EXERCISE INSTRUCTIONS »
What lines of the data hold the string "AWSCloudFormation"? Pull each one out.

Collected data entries
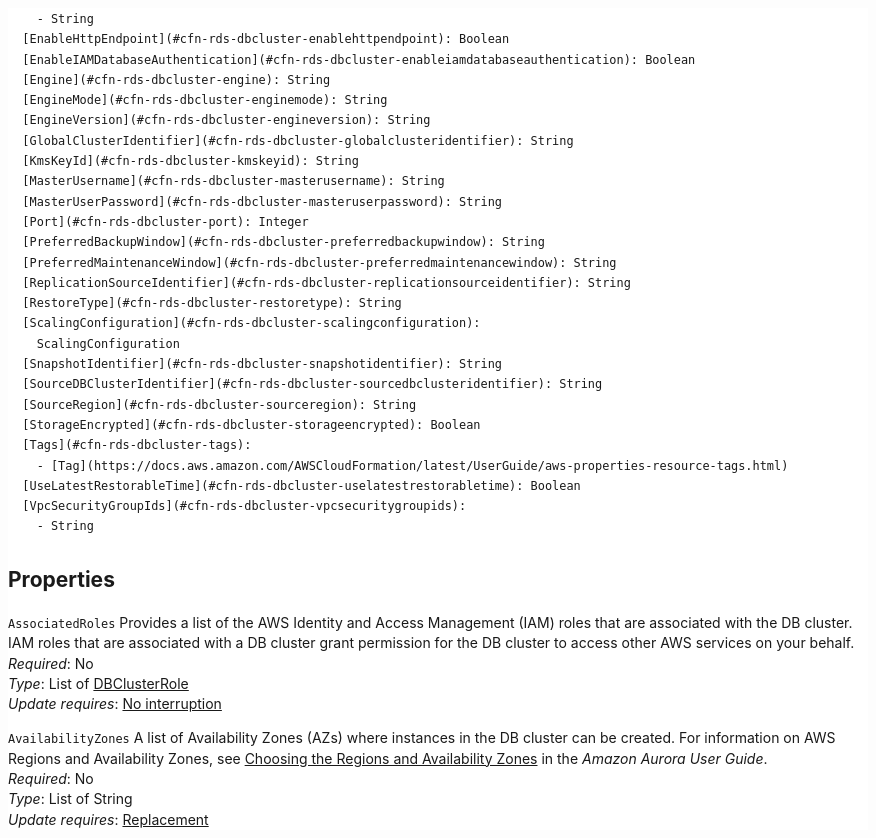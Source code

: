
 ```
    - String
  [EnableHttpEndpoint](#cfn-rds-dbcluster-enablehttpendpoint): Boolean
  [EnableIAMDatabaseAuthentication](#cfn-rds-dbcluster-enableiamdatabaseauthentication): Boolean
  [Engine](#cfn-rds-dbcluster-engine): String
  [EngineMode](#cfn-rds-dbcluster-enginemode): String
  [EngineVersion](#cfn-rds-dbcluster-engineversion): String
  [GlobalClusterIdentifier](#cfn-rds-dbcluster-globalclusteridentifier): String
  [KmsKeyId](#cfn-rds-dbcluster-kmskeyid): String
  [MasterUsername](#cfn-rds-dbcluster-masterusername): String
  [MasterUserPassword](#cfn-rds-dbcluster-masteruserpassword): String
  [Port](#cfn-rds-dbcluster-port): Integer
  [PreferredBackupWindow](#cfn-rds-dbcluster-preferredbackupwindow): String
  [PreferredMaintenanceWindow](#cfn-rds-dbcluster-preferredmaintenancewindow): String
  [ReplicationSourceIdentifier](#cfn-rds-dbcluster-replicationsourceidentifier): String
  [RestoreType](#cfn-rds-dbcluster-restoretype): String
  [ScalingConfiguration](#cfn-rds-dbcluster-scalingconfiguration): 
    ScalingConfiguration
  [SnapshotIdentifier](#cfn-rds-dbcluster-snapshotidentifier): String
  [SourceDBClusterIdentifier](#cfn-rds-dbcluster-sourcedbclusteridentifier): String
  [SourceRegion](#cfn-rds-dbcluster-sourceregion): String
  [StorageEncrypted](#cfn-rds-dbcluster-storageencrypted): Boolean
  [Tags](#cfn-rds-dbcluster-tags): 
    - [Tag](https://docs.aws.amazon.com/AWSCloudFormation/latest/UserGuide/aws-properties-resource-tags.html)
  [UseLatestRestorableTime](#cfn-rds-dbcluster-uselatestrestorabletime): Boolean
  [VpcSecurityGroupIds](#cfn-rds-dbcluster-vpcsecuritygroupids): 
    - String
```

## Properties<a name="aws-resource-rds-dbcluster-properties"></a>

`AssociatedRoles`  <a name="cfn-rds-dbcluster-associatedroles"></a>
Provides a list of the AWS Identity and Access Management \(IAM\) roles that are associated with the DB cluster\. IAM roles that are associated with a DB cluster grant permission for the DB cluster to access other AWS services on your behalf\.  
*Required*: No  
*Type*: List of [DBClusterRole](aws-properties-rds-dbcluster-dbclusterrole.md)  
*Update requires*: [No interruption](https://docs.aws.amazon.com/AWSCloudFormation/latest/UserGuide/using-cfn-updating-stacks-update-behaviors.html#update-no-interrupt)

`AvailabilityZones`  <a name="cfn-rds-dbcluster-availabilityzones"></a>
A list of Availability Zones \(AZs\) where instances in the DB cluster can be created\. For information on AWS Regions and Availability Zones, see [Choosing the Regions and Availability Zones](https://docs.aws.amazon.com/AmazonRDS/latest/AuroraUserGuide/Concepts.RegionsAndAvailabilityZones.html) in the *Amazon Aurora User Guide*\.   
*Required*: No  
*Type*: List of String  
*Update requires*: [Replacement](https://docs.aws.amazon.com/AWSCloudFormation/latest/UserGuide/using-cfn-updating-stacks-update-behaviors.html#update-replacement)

FINISHED TASK »
    - [Tag](https://docs.aws.amazon.com/AWSCloudFormation/latest/UserGuide/aws-properties-resource-tags.html)
*Update requires*: [No interruption](https://docs.aws.amazon.com/AWSCloudFormation/latest/UserGuide/using-cfn-updating-stacks-update-behaviors.html#update-no-interrupt)
*Update requires*: [Replacement](https://docs.aws.amazon.com/AWSCloudFormation/latest/UserGuide/using-cfn-updating-stacks-update-behaviors.html#update-replacement)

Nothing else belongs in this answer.